__Collected data__.
★ ★ ★ ★ ★ ★ ★
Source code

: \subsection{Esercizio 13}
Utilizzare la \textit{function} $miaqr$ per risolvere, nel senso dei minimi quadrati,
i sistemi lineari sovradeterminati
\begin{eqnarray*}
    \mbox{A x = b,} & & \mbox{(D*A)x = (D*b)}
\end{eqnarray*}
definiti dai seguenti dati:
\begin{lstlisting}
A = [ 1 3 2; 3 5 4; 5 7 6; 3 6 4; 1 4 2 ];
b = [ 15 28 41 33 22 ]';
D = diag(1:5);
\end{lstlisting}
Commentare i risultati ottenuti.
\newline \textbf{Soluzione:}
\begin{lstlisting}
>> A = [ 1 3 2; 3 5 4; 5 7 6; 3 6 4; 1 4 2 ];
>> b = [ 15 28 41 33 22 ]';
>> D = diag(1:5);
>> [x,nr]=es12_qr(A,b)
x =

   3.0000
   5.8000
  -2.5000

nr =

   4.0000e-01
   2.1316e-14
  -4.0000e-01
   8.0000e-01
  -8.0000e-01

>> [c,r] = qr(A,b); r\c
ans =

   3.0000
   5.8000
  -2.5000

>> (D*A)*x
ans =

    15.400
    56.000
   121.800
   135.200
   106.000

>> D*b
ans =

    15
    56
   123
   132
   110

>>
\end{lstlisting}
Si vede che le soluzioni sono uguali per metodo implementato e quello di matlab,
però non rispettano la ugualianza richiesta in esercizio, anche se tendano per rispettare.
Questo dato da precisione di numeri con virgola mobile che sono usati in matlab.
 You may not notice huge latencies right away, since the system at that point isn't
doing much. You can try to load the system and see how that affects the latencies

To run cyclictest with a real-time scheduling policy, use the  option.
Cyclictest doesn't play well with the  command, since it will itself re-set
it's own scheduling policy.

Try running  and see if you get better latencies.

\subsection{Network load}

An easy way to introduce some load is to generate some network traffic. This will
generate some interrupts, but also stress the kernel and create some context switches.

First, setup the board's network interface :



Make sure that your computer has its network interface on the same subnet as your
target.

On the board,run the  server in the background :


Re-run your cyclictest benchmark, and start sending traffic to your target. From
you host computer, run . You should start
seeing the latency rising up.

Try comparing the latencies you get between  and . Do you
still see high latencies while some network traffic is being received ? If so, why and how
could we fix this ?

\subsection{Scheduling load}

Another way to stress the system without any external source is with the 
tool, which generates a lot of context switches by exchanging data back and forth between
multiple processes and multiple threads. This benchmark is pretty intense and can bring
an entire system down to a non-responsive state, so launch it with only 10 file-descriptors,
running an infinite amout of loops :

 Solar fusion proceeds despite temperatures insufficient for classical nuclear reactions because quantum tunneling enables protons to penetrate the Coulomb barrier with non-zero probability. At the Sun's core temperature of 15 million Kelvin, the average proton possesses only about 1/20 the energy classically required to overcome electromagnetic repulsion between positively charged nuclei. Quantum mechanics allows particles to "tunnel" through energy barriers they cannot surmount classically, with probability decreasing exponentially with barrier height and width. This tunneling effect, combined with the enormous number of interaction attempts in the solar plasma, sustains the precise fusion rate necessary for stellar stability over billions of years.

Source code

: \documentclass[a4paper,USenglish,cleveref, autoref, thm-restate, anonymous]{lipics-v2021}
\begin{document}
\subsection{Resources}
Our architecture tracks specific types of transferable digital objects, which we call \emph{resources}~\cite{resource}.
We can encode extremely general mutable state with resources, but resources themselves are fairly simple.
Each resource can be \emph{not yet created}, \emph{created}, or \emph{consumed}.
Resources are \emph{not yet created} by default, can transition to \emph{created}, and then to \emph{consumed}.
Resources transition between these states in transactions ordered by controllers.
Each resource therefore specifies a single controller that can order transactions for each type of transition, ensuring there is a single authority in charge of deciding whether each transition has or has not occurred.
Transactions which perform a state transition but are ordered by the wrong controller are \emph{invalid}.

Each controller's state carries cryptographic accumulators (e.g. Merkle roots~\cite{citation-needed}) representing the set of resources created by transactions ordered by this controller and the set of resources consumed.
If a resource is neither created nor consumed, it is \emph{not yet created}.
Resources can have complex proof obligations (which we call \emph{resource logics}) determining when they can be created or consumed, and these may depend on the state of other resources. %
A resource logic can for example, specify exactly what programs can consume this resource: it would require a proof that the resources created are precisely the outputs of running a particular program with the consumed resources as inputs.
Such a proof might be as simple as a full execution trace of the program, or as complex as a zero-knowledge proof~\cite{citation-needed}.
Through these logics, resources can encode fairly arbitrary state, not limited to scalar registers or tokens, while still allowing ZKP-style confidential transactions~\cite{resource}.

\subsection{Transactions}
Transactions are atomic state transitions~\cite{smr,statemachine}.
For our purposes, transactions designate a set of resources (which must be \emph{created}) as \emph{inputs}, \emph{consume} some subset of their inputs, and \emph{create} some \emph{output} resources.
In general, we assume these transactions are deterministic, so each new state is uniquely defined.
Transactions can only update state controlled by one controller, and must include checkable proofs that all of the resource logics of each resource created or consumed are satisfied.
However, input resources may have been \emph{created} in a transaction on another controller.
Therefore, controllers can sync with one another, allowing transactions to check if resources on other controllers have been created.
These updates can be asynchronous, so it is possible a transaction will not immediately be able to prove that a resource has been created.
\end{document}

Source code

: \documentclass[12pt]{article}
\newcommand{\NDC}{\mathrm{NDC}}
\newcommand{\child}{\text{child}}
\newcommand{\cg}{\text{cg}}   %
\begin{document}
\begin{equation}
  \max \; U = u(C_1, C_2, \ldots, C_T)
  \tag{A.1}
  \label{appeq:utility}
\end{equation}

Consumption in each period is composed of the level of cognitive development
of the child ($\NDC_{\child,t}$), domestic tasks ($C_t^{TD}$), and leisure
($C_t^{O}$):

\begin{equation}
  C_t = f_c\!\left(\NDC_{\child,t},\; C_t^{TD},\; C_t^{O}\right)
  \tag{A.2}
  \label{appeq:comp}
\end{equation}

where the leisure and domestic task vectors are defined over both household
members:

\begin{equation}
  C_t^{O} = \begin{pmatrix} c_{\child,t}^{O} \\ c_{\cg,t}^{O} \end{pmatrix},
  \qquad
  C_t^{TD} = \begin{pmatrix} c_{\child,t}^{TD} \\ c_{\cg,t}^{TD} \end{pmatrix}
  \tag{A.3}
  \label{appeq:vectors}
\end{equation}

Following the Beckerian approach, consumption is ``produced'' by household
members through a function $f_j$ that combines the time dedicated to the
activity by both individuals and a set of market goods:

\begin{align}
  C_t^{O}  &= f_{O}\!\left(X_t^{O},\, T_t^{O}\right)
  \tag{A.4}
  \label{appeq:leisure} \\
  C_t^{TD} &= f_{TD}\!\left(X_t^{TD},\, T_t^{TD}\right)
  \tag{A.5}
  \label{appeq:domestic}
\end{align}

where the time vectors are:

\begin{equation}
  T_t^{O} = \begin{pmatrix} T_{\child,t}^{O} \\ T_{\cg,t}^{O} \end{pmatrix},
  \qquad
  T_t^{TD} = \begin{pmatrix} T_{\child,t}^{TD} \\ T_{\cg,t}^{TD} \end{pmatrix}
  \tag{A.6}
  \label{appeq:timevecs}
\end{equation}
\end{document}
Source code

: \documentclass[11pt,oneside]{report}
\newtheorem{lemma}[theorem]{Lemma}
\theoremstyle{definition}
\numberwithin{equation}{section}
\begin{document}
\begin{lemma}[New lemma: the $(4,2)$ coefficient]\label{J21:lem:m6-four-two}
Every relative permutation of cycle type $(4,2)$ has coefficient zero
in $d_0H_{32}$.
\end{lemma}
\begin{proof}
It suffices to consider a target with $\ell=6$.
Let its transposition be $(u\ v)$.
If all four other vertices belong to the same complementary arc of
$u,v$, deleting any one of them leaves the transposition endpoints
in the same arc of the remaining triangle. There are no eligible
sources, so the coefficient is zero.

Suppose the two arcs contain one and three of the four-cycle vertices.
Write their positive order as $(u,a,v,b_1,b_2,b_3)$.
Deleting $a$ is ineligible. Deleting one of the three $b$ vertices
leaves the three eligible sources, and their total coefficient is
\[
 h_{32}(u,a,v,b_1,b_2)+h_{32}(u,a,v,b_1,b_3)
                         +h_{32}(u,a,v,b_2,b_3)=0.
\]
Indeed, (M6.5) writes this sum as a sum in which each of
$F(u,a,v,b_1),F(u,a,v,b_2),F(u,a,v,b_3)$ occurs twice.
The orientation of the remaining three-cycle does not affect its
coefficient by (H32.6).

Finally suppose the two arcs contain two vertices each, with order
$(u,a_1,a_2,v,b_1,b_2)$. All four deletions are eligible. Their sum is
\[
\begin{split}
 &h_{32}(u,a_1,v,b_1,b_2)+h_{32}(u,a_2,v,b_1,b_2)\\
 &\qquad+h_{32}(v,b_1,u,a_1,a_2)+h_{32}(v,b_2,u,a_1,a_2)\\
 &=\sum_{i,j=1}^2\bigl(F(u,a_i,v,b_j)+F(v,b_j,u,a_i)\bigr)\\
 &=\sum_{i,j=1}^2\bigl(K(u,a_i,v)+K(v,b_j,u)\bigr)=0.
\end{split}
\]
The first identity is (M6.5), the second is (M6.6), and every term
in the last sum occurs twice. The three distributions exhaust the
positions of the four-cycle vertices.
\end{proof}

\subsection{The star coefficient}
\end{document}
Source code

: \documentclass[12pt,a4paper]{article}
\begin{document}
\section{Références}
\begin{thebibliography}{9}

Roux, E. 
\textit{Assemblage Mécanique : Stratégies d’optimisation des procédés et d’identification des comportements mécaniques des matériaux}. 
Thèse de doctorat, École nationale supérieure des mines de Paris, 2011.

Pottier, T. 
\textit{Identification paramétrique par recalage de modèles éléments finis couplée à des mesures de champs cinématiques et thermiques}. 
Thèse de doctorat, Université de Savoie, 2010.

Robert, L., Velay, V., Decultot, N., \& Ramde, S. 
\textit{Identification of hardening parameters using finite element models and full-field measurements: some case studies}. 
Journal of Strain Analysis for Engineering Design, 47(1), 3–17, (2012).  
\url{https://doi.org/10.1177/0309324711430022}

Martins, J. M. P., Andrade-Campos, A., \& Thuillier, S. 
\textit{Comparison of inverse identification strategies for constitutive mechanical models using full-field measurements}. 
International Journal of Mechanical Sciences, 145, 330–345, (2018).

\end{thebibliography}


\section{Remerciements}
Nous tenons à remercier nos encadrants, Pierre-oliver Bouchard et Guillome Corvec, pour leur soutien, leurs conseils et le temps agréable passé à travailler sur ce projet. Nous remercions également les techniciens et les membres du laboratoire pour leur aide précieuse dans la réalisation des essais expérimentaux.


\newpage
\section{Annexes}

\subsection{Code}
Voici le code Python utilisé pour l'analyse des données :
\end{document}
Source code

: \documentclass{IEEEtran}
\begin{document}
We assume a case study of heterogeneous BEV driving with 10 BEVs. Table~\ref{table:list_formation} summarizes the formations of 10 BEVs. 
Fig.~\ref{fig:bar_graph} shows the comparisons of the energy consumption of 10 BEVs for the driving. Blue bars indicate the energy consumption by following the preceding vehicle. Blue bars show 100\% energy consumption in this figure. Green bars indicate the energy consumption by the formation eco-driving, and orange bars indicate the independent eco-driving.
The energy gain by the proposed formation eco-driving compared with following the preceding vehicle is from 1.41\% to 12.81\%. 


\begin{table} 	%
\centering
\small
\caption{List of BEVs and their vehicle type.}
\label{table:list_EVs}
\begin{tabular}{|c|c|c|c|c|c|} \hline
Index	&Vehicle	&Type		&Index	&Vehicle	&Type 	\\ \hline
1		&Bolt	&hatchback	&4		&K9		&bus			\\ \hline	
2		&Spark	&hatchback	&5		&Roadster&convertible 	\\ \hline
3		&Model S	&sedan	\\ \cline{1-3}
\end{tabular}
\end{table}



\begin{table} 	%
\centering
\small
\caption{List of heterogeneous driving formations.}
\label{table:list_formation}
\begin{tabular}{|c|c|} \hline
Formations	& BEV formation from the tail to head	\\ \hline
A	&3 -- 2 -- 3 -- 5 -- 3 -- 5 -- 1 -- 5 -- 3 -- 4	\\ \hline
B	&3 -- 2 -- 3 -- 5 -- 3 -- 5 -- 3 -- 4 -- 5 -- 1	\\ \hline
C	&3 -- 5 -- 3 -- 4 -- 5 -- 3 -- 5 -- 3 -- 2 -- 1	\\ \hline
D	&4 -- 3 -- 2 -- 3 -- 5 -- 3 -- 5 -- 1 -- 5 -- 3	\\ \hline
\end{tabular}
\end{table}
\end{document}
★ ★ ★ ★ ★ ★ ★
__What this task involves__. The answer must be all the lines above that hold the word "domestic".

__Solution to this exercise__.
of the child ($\NDC_{\child,t}$), domestic tasks ($C_t^{TD}$), and leisure
where the leisure and domestic task vectors are defined over both household
  \label{appeq:domestic}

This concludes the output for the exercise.